> **Exercise**
Can you return the records below exactly as they stand, but only from the first line through the one with "好了，以上就是使用澳门三日卡"?

> **Extracted data**
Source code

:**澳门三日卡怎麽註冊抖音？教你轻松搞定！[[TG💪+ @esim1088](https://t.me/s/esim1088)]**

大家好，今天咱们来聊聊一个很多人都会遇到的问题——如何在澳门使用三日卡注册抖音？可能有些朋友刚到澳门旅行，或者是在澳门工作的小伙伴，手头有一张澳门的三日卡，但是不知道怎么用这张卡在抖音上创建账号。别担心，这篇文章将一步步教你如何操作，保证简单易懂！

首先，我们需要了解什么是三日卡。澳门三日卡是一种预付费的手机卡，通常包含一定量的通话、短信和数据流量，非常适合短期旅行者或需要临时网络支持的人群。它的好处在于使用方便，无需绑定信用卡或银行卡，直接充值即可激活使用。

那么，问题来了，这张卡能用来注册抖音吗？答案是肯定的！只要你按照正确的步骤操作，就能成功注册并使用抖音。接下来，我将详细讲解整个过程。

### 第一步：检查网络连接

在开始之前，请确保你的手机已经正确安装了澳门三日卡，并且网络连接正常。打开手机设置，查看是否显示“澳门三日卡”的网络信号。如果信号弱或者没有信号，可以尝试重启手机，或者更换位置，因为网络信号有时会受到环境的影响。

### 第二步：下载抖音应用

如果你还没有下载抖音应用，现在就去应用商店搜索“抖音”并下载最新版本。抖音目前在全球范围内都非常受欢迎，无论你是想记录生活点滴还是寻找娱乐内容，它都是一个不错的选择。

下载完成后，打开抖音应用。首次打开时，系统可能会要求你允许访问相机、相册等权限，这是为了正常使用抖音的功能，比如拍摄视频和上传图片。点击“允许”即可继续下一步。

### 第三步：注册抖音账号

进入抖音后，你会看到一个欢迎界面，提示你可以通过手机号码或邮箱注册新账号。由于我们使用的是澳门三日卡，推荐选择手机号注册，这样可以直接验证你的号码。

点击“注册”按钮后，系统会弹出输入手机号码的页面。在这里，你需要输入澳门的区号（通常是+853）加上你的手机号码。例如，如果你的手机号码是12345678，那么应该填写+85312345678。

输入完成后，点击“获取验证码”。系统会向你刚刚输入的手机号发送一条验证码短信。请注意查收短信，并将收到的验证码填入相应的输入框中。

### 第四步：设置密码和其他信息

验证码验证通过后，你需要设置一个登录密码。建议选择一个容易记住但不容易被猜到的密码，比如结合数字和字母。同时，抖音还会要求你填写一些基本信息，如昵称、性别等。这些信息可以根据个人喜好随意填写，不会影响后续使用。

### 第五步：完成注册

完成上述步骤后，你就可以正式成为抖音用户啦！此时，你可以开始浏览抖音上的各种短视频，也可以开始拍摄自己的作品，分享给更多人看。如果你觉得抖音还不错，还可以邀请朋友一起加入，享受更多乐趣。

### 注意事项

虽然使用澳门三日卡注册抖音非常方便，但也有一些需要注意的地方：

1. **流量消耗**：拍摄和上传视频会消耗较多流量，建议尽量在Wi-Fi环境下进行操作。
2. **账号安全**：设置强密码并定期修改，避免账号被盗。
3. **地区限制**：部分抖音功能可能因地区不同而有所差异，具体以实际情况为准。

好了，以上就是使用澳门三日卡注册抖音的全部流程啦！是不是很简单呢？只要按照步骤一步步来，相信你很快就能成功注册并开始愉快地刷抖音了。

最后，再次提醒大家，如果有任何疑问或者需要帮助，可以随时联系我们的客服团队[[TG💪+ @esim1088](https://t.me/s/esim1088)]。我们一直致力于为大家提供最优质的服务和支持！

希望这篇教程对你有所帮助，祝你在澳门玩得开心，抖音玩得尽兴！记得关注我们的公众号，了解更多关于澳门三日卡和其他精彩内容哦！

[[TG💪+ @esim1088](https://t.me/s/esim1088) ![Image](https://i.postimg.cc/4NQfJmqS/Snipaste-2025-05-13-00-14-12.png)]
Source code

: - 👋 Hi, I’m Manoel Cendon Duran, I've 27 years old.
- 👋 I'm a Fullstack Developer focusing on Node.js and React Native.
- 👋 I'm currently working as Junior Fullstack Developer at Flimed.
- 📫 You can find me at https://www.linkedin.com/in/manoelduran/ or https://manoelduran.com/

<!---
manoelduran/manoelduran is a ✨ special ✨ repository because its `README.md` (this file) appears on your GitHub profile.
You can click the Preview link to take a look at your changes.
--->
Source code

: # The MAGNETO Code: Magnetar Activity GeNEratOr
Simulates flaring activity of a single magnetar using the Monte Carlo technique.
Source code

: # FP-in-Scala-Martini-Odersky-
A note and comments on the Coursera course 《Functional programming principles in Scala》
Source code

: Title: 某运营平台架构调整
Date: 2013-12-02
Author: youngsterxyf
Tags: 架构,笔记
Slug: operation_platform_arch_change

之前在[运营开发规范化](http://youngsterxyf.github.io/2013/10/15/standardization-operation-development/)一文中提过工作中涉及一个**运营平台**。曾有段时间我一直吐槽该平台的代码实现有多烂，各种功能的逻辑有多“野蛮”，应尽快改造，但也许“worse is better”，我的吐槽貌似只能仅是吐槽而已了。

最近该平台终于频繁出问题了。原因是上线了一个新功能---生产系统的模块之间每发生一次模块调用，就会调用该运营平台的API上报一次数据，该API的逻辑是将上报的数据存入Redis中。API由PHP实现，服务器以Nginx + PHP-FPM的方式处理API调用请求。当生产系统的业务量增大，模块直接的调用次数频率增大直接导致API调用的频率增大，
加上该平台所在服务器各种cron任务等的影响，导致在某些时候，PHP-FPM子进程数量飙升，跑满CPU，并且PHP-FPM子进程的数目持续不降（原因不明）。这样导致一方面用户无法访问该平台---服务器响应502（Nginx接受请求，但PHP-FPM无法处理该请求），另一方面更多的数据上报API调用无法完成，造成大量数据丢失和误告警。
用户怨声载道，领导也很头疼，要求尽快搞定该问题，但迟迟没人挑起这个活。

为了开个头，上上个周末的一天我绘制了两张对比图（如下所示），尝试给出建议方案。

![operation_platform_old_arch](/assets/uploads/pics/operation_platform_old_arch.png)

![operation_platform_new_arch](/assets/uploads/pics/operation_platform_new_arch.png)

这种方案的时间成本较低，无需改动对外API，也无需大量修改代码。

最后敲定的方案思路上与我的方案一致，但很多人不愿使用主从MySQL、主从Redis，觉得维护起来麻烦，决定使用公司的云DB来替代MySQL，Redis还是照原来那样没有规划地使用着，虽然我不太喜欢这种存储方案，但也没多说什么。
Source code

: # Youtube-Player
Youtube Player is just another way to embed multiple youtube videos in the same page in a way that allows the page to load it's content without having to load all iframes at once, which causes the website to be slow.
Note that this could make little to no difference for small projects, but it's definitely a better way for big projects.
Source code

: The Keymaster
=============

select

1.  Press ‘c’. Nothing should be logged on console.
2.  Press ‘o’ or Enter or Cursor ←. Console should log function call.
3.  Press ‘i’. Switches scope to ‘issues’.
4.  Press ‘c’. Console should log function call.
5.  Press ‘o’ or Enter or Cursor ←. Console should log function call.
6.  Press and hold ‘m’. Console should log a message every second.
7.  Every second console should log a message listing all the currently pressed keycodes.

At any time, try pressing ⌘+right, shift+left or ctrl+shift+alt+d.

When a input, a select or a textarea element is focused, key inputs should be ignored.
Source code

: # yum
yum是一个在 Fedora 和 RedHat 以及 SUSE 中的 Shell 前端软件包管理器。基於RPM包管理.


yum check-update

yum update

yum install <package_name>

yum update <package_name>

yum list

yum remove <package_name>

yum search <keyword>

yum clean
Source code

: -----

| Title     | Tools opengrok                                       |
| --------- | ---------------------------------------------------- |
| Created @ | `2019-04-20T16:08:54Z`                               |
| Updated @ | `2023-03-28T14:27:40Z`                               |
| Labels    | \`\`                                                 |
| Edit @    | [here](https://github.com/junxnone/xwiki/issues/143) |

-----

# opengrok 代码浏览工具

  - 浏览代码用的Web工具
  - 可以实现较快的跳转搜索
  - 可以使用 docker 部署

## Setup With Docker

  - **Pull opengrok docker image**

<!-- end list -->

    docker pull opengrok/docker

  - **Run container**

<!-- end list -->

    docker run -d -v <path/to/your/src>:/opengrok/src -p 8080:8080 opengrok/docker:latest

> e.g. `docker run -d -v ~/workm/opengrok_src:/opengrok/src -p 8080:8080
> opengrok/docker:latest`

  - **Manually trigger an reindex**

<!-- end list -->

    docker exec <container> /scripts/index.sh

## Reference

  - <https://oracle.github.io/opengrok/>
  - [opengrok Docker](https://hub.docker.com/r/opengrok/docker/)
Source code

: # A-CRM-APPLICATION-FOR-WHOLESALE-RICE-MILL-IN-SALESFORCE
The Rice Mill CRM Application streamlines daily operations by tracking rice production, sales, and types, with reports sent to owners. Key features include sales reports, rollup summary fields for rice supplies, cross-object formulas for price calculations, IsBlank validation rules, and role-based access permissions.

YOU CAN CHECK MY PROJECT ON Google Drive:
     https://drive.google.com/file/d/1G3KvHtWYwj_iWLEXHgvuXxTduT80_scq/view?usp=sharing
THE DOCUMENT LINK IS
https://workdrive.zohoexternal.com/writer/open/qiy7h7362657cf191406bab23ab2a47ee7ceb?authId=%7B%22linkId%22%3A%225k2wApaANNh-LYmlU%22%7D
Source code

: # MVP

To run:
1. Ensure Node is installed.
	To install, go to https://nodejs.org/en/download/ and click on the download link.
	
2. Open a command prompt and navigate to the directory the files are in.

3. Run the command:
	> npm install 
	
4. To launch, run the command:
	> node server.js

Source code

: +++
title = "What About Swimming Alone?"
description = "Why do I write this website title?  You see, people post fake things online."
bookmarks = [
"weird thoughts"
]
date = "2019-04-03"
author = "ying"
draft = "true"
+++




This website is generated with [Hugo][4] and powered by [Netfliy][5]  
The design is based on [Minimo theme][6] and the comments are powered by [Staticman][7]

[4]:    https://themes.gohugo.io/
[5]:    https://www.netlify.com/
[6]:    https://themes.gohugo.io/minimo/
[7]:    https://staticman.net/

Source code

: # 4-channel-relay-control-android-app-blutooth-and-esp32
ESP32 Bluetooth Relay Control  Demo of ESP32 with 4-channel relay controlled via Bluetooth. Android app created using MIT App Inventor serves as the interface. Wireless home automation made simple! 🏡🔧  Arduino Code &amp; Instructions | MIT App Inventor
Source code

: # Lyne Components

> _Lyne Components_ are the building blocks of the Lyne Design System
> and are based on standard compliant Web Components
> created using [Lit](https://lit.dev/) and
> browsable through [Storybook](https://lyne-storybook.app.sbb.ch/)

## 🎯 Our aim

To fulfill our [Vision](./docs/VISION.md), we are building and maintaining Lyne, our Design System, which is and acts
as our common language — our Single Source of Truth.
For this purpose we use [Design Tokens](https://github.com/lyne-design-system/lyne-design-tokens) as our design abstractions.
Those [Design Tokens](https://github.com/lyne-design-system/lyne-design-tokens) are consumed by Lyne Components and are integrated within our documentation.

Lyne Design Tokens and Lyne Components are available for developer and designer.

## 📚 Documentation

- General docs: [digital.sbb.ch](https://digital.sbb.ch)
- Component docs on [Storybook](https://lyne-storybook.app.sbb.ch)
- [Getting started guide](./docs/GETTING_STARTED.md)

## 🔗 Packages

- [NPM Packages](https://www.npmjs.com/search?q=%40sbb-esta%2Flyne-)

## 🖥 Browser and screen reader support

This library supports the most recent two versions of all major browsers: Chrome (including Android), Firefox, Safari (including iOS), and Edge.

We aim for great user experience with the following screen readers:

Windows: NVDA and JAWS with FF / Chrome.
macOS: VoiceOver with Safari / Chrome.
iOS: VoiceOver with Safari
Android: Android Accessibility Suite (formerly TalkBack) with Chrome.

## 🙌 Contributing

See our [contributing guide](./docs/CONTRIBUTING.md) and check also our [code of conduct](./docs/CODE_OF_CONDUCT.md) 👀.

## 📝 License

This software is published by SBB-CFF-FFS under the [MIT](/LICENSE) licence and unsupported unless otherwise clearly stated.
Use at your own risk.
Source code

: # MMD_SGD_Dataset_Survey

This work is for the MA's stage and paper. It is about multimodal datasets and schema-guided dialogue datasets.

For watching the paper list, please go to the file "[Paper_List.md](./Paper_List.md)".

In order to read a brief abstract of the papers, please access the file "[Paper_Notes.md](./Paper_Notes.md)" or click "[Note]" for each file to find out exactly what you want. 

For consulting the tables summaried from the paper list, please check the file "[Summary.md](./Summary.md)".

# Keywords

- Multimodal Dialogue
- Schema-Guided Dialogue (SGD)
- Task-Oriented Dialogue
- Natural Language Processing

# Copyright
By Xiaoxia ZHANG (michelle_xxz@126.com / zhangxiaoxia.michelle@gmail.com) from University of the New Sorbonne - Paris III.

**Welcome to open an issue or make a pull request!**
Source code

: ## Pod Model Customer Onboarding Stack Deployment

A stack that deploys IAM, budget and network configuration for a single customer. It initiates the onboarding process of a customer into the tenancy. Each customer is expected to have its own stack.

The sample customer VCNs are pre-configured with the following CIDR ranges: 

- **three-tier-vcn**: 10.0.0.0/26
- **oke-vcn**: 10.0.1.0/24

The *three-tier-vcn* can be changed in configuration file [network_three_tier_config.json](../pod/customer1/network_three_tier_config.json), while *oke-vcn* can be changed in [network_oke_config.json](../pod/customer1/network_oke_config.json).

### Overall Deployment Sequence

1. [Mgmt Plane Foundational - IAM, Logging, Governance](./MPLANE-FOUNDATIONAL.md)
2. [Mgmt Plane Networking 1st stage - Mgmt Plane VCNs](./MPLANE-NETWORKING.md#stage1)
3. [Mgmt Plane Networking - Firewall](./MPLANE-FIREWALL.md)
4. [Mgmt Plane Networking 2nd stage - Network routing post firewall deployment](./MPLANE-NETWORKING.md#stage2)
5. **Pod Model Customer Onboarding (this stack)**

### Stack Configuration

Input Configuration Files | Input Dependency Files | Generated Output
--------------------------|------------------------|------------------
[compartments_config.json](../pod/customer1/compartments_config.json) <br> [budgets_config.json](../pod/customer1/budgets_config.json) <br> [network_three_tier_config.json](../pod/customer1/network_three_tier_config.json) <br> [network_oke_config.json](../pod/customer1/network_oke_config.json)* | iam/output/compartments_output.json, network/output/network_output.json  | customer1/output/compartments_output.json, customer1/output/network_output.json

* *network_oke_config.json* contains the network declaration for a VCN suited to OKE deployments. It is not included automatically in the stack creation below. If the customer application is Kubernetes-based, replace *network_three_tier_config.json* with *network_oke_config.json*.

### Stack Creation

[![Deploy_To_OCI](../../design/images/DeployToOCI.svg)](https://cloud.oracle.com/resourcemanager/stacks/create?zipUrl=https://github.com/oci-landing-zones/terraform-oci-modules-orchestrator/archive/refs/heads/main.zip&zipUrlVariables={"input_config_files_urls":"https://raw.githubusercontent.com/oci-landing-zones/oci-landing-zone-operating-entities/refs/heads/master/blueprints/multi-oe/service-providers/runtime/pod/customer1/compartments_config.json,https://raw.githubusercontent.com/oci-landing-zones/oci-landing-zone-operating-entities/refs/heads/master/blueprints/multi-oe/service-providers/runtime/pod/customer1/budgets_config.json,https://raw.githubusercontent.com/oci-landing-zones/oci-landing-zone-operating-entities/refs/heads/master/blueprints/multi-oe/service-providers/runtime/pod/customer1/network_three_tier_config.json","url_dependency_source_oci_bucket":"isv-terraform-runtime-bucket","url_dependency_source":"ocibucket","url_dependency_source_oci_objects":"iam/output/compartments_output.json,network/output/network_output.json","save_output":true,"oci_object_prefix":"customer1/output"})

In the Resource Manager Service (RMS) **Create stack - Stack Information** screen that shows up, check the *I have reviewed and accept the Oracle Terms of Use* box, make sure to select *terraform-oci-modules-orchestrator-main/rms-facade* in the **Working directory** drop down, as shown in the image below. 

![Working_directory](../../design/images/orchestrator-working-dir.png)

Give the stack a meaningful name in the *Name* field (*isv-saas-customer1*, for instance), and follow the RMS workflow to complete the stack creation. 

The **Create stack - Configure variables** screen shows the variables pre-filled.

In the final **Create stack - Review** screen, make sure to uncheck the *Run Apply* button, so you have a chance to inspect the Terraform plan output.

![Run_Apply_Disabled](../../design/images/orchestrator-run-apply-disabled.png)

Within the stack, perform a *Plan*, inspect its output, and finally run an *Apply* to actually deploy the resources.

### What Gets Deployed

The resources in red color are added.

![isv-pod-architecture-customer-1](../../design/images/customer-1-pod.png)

> **Solution to this task**
Source code

:**澳门三日卡怎麽註冊抖音？教你轻松搞定！[[TG💪+ @esim1088](https://t.me/s/esim1088)]**

大家好，今天咱们来聊聊一个很多人都会遇到的问题——如何在澳门使用三日卡注册抖音？可能有些朋友刚到澳门旅行，或者是在澳门工作的小伙伴，手头有一张澳门的三日卡，但是不知道怎么用这张卡在抖音上创建账号。别担心，这篇文章将一步步教你如何操作，保证简单易懂！

首先，我们需要了解什么是三日卡。澳门三日卡是一种预付费的手机卡，通常包含一定量的通话、短信和数据流量，非常适合短期旅行者或需要临时网络支持的人群。它的好处在于使用方便，无需绑定信用卡或银行卡，直接充值即可激活使用。

那么，问题来了，这张卡能用来注册抖音吗？答案是肯定的！只要你按照正确的步骤操作，就能成功注册并使用抖音。接下来，我将详细讲解整个过程。

### 第一步：检查网络连接

在开始之前，请确保你的手机已经正确安装了澳门三日卡，并且网络连接正常。打开手机设置，查看是否显示“澳门三日卡”的网络信号。如果信号弱或者没有信号，可以尝试重启手机，或者更换位置，因为网络信号有时会受到环境的影响。

### 第二步：下载抖音应用

如果你还没有下载抖音应用，现在就去应用商店搜索“抖音”并下载最新版本。抖音目前在全球范围内都非常受欢迎，无论你是想记录生活点滴还是寻找娱乐内容，它都是一个不错的选择。

下载完成后，打开抖音应用。首次打开时，系统可能会要求你允许访问相机、相册等权限，这是为了正常使用抖音的功能，比如拍摄视频和上传图片。点击“允许”即可继续下一步。

### 第三步：注册抖音账号

进入抖音后，你会看到一个欢迎界面，提示你可以通过手机号码或邮箱注册新账号。由于我们使用的是澳门三日卡，推荐选择手机号注册，这样可以直接验证你的号码。

点击“注册”按钮后，系统会弹出输入手机号码的页面。在这里，你需要输入澳门的区号（通常是+853）加上你的手机号码。例如，如果你的手机号码是12345678，那么应该填写+85312345678。

输入完成后，点击“获取验证码”。系统会向你刚刚输入的手机号发送一条验证码短信。请注意查收短信，并将收到的验证码填入相应的输入框中。

### 第四步：设置密码和其他信息

验证码验证通过后，你需要设置一个登录密码。建议选择一个容易记住但不容易被猜到的密码，比如结合数字和字母。同时，抖音还会要求你填写一些基本信息，如昵称、性别等。这些信息可以根据个人喜好随意填写，不会影响后续使用。

### 第五步：完成注册

完成上述步骤后，你就可以正式成为抖音用户啦！此时，你可以开始浏览抖音上的各种短视频，也可以开始拍摄自己的作品，分享给更多人看。如果你觉得抖音还不错，还可以邀请朋友一起加入，享受更多乐趣。

### 注意事项

虽然使用澳门三日卡注册抖音非常方便，但也有一些需要注意的地方：

1. **流量消耗**：拍摄和上传视频会消耗较多流量，建议尽量在Wi-Fi环境下进行操作。
2. **账号安全**：设置强密码并定期修改，避免账号被盗。
3. **地区限制**：部分抖音功能可能因地区不同而有所差异，具体以实际情况为准。

好了，以上就是使用澳门三日卡注册抖音的全部流程啦！是不是很简单呢？只要按照步骤一步步来，相信你很快就能成功注册并开始愉快地刷抖音了。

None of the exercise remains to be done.